- **REQUIRED ACTION**: Look through the material below. Return exactly the lines from the one with "de módulos ya" through the one with "aplicarse la misma", both included.

- **RECORDS FOR THE EXERCISE**:
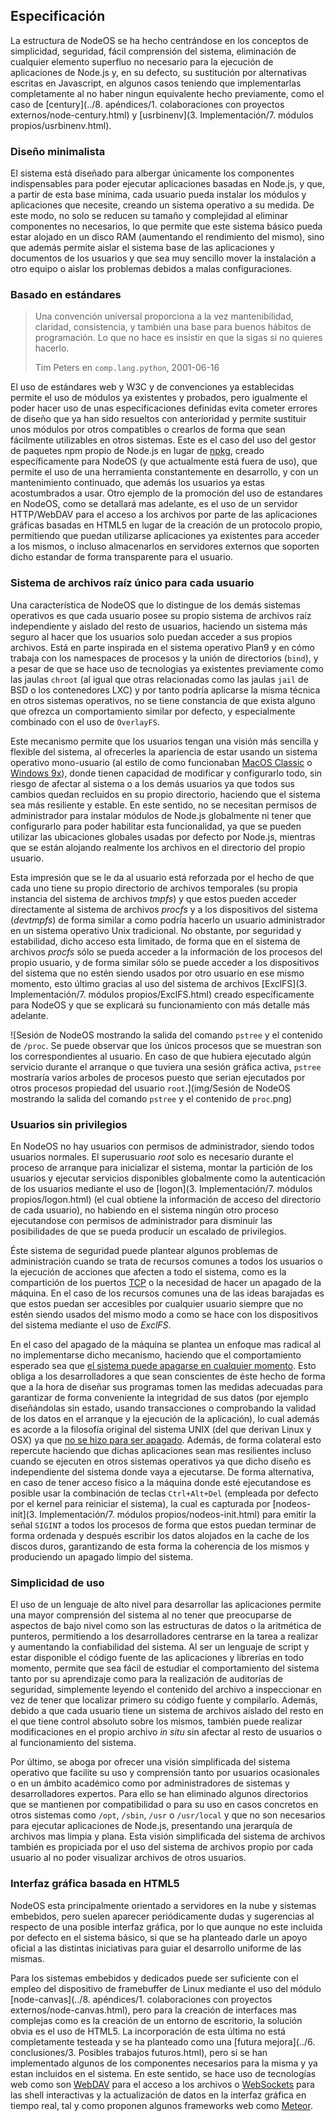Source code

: ## Especificación

La estructura de NodeOS se ha hecho centrándose en los conceptos de simplicidad,
seguridad, fácil comprensión del sistema, eliminación de cualquier elemento
superfluo no necesario para la ejecución de aplicaciones de Node.js y,
en su defecto, su sustitución por alternativas escritas en Javascript, en
algunos casos teniendo que implementarlas completamente al no haber ningun
equivalente hecho previamente, como el caso de
[century](../8. apéndices/1. colaboraciones con proyectos externos/node-century.html)
y [usrbinenv](3. Implementación/7. módulos propios/usrbinenv.html).

### Diseño minimalista

El sistema está diseñado para albergar únicamente los componentes indispensables
para poder ejecutar aplicaciones basadas en Node.js, y que, a partir de esta base
mínima, cada usuario pueda instalar los módulos y aplicaciones que necesite,
creando un sistema operativo a su medida. De este modo, no solo se reducen su
tamaño y complejidad al eliminar componentes no necesarios, lo que permite que
este sistema básico pueda estar alojado en un disco RAM (aumentando el
rendimiento del mismo), sino que además permite aislar el sistema base de las
aplicaciones y documentos de los usuarios y que sea muy sencillo mover la
instalación a otro equipo o aislar los problemas debidos a malas configuraciones.

### Basado en estándares

> Una convención universal proporciona a la vez mantenibilidad, claridad,
> consistencia, y también una base para buenos hábitos de programación. Lo que
> no hace es insistir en que la sigas si no quieres hacerlo.
>
> Tim Peters en `comp.lang.python`, 2001-06-16

El uso de estándares web y W3C y de convenciones ya establecidas permite el uso
de módulos ya existentes y probados, pero igualmente el poder hacer uso de unas
especificaciones definidas evita cometer errores de diseño que ya han sido
resueltos con anterioridad y permite sustituir unos módulos por otros
compatibles o crearlos de forma que sean fácilmente utilizables en otros
sistemas. Este es el caso del uso del gestor de paquetes npm propio de Node.js
en lugar de [npkg](http://npkg.org), creado específicamente para NodeOS (y que
actualmente está fuera de uso), que permite el uso de una herramienta
constantemente en desarrollo, y con un mantenimiento continuado, que además los
usuarios ya estas acostumbrados a usar. Otro ejemplo de la promoción del uso de
estandares en NodeOS, como se detallará mas adelante, es el uso de un servidor
HTTP/WebDAV para el acceso a los archivos por parte de las aplicaciones gráficas
basadas en HTML5 en lugar de la creación de un protocolo propio, permitiendo que
puedan utilizarse aplicaciones ya existentes para acceder a los mismos, o
incluso almacenarlos en servidores externos que soporten dicho estandar de forma
transparente para el usuario.

### Sistema de archivos raíz único para cada usuario

Una característica de NodeOS que lo distingue de los demás sistemas operativos
es que cada usuario posee su propio sistema de archivos raíz independiente y
aislado del resto de usuarios, haciendo un sistema más seguro al hacer que los
usuarios solo puedan acceder a sus propios archivos. Está en parte inspirada en
el sistema operativo Plan9 y en cómo trabaja con los namespaces de procesos y la
unión de directorios (`bind`), y a pesar de que se hace uso de tecnologias ya
existentes previamente como las jaulas `chroot` (al igual que otras relacionadas
como las jaulas `jail` de BSD o los contenedores LXC) y por tanto podría
aplicarse la misma técnica en otros sistemas operativos, no se tiene constancia
de que exista alguno que ofrezca un comportamiento similar por defecto, y
especialmente combinado con el uso de `OverlayFS`.

Este mecanismo permite que los usuarios tengan una visión más sencilla y
flexible del sistema, al ofrecerles la apariencia de estar usando un sistema
operativo mono-usuario (al estilo de como funcionaban
[MacOS Classic](https://es.wikipedia.org/wiki/Historia_de_Mac_OS) o
[Windows 9x](https://es.wikipedia.org/wiki/Windows_9x)), donde tienen capacidad
de modificar y configurarlo todo, sin riesgo de afectar al sistema o a los demás
usuarios ya que todos sus cambios quedan recluidos en su propio directorio,
haciendo que el sistema sea más resiliente y estable. En este sentido, no se
necesitan permisos de administrador para instalar módulos de Node.js globalmente
ni tener que configurarlo para poder habilitar esta funcionalidad, ya que se
pueden utilizar las ubicaciones globales usadas por defecto por Node.js,
mientras que se están alojando realmente los archivos en el directorio del
propio usuario.

Esta impresión que se le da al usuario está reforzada por el hecho de que cada
uno tiene su propio directorio de archivos temporales (su propia instancia del
sistema de archivos *tmpfs*) y que estos pueden acceder directamente al sistema
de archivos *procfs* y a los dispositivos del sistema (*devtmpfs*) de forma
similar a como podría hacerlo un usuario administrador en un sistema operativo
Unix tradicional. No obstante, por seguridad y estabilidad, dicho acceso esta
limitado, de forma que en el sistema de archivos *procfs* sólo se pueda acceder
a la información de los procesos del propio usuario, y de forma similar sólo se
puede acceder a los dispositivos del sistema que no estén siendo usados por otro
usuario en ese mismo momento, esto último gracias al uso del sistema de archivos
[ExclFS](3. Implementación/7. módulos propios/ExclFS.html) creado específicamente
para NodeOS y que se explicará su funcionamiento con más detalle más adelante.

![Sesión de NodeOS mostrando la salida del comando `pstree` y el contenido de `/proc`. Se puede observar que los únicos procesos que se muestran son los correspondientes al usuario. En caso de que hubiera ejecutado algún servicio durante el arranque o que tuviera una sesión gráfica activa, `pstree` mostraría varios arboles de procesos puesto que serian ejecutados por otros procesos propiedad del usuario `root`.](img/Sesión de NodeOS mostrando la salida del comando `pstree` y el contenido de `proc`.png)

### Usuarios sin privilegios

En NodeOS no hay usuarios con permisos de administrador, siendo todos usuarios
normales. El superusuario *root* solo es necesario durante el proceso de
arranque para inicializar el sistema, montar la partición de los usuarios y
ejecutar servicios disponibles globalmente como la autenticación de los usuarios
mediante el uso de [logon](3. Implementación/7. módulos propios/logon.html) (el
cual obtiene la información de acceso del directorio de cada usuario), no
habiendo en el sistema ningún otro proceso ejecutandose con permisos de
administrador para disminuir las posibilidades de que se pueda producir un
escalado de privilegios.

Éste sistema de seguridad puede plantear algunos problemas de administración
cuando se trata de recursos comunes a todos los usuarios o la ejecución de
acciones que afecten a todo el sistema, como es la compartición de los puertos
[TCP](https://github.com/NodeOS/NodeOS/issues/35) o la necesidad de hacer un
apagado de la máquina. En el caso de los recursos comunes una de las ideas
barajadas es que estos puedan ser accesibles por cualquier usuario siempre que
no estén siendo usados del mismo modo a como se hace con los dispositivos del
sistema mediante el uso de *ExclFS*.

En el caso del apagado de la máquina se plantea un enfoque mas radical al no
implementarse dicho mecanismo, haciendo que el comportamiento esperado sea que
[el sistema puede apagarse en cualquier momento](https://github.com/NodeOS/NodeOS/issues/71).
Esto obliga a los desarrolladores a que sean conscientes de éste hecho de forma
que a la hora de diseñar sus programas tomen las medidas adecuadas para
garantizar de forma conveniente la integridad de sus datos (por ejemplo
diseñándolas sin estado, usando transacciones o comprobando la validad de los
datos en el arranque y la ejecución de la aplicación), lo cual además es acorde
a la filosofía original del sistema UNIX (del que derivan Linux y OSX) ya que
[no se hizo para ser apagado](http://www.tldp.org/LDP/intro-linux/html/sect_04_02.html#sect_04_02_06).
Además, de forma colateral esto repercute haciendo que dichas aplicaciones sean
mas resilientes incluso cuando se ejecuten en otros sistemas operativos ya que
dicho diseño es independiente del sistema donde vaya a ejecutarse. De forma
alternativa, en caso de tener acceso físico a la máquina donde esté ejecutandose
es posible usar la combinación de teclas `Ctrl+Alt+Del` (empleada por defecto
por el kernel para reiniciar el sistema), la cual es capturada por
[nodeos-init](3. Implementación/7. módulos propios/nodeos-init.html) para emitir
la señal `SIGINT` a todos los procesos de forma que estos puedan terminar de
forma ordenada y después escribir los datos alojados en la cache de los discos
duros, garantizando de esta forma la coherencia de los mismos y produciendo un
apagado limpio del sistema.

### Simplicidad de uso

El uso de un lenguaje de alto nivel para desarrollar las aplicaciones permite
una mayor comprensión del sistema al no tener que preocuparse de aspectos de
bajo nivel como son las estructuras de datos o la aritmética de punteros,
permitiendo a los desarrolladores centrarse en la tarea a realizar y aumentando
la confiabilidad del sistema. Al ser un lenguaje de script y estar disponible el
código fuente de las aplicaciones y librerías en todo momento, permite que sea
fácil de estudiar el comportamiento del sistema tanto por su aprendizaje como
para la realización de auditorías de seguridad, simplemente leyendo el contenido
del archivo a inspeccionar en vez de tener que localizar primero su código
fuente y compilarlo. Además, debido a que cada usuario tiene un sistema de
archivos aislado del resto en el que tiene control absoluto sobre los mismos,
también puede realizar modificaciones en el propio archivo *in situ* sin afectar
al resto de usuarios o al funcionamiento del sistema.

Por último, se aboga por ofrecer una visión simplificada del sistema operativo
que facilite su uso y comprensión tanto por usuarios ocasionales o en un ámbito
académico como por administradores de sistemas y desarrolladores expertos. Para
ello se han eliminado algunos directorios que se mantienen por compatibilidad o
para su uso en casos concretos en otros sistemas como `/opt`, `/sbin`, `/usr` o
`/usr/local` y que no son necesarios para ejecutar aplicaciones de Node.js,
presentando una jerarquía de archivos mas limpia y plana. Esta visión
simplificada del sistema de archivos también es propiciada por el uso del
sistema de archivos propio por cada usuario al no poder visualizar archivos de
otros usuarios.

### Interfaz gráfica basada en HTML5

NodeOS esta principalmente orientado a servidores en la nube y sistemas
embebidos, pero suelen aparecer periódicamente dudas y sugerencias al respecto
de una posible interfaz gráfica, por lo que aunque no este incluida por defecto
en el sistema básico, si que se ha planteado darle un apoyo oficial a las
distintas iniciativas para guiar el desarrollo uniforme de las mismas.

Para los sistemas embebidos y dedicados puede ser suficiente con el empleo del
dispositivo de framebuffer de Linux mediante el uso del módulo
[node-canvas](../8. apéndices/1. colaboraciones con proyectos externos/node-canvas.html),
pero para la creación de interfaces mas complejas como es la creación de un
entorno de escritorio, la solución obvia es el uso de HTML5. La incorporación de
esta última no está completamente testeada y se ha planteado como una
[futura mejora](../6. conclusiones/3. Posibles trabajos futuros.html), pero sí
se han implementado algunos de los componentes necesarios para la misma y ya
estan incluidos en el sistema. En este sentido, se hace uso de tecnologías web
como son [WebDAV](http://www.webdav.org) para el acceso a los archivos o
[WebSockets](https://tools.ietf.org/html/rfc6455) para las shell interactivas y
la actualización de datos en la interfaz gráfica en tiempo real, tal y como
proponen algunos frameworks web como [Meteor](https://www.meteor.com).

- **ANSWER TO THE EXERCISE**:
de módulos ya existentes y probados, pero igualmente el poder hacer uso de unas
especificaciones definidas evita cometer errores de diseño que ya han sido
resueltos con anterioridad y permite sustituir unos módulos por otros
compatibles o crearlos de forma que sean fácilmente utilizables en otros
sistemas. Este es el caso del uso del gestor de paquetes npm propio de Node.js
en lugar de [npkg](http://npkg.org), creado específicamente para NodeOS (y que
actualmente está fuera de uso), que permite el uso de una herramienta
constantemente en desarrollo, y con un mantenimiento continuado, que además los
usuarios ya estas acostumbrados a usar. Otro ejemplo de la promoción del uso de
estandares en NodeOS, como se detallará mas adelante, es el uso de un servidor
HTTP/WebDAV para el acceso a los archivos por parte de las aplicaciones gráficas
basadas en HTML5 en lugar de la creación de un protocolo propio, permitiendo que
puedan utilizarse aplicaciones ya existentes para acceder a los mismos, o
incluso almacenarlos en servidores externos que soporten dicho estandar de forma
transparente para el usuario.

### Sistema de archivos raíz único para cada usuario

Una característica de NodeOS que lo distingue de los demás sistemas operativos
es que cada usuario posee su propio sistema de archivos raíz independiente y
aislado del resto de usuarios, haciendo un sistema más seguro al hacer que los
usuarios solo puedan acceder a sus propios archivos. Está en parte inspirada en
el sistema operativo Plan9 y en cómo trabaja con los namespaces de procesos y la
unión de directorios (`bind`), y a pesar de que se hace uso de tecnologias ya
existentes previamente como las jaulas `chroot` (al igual que otras relacionadas
como las jaulas `jail` de BSD o los contenedores LXC) y por tanto podría
aplicarse la misma técnica en otros sistemas operativos, no se tiene constancia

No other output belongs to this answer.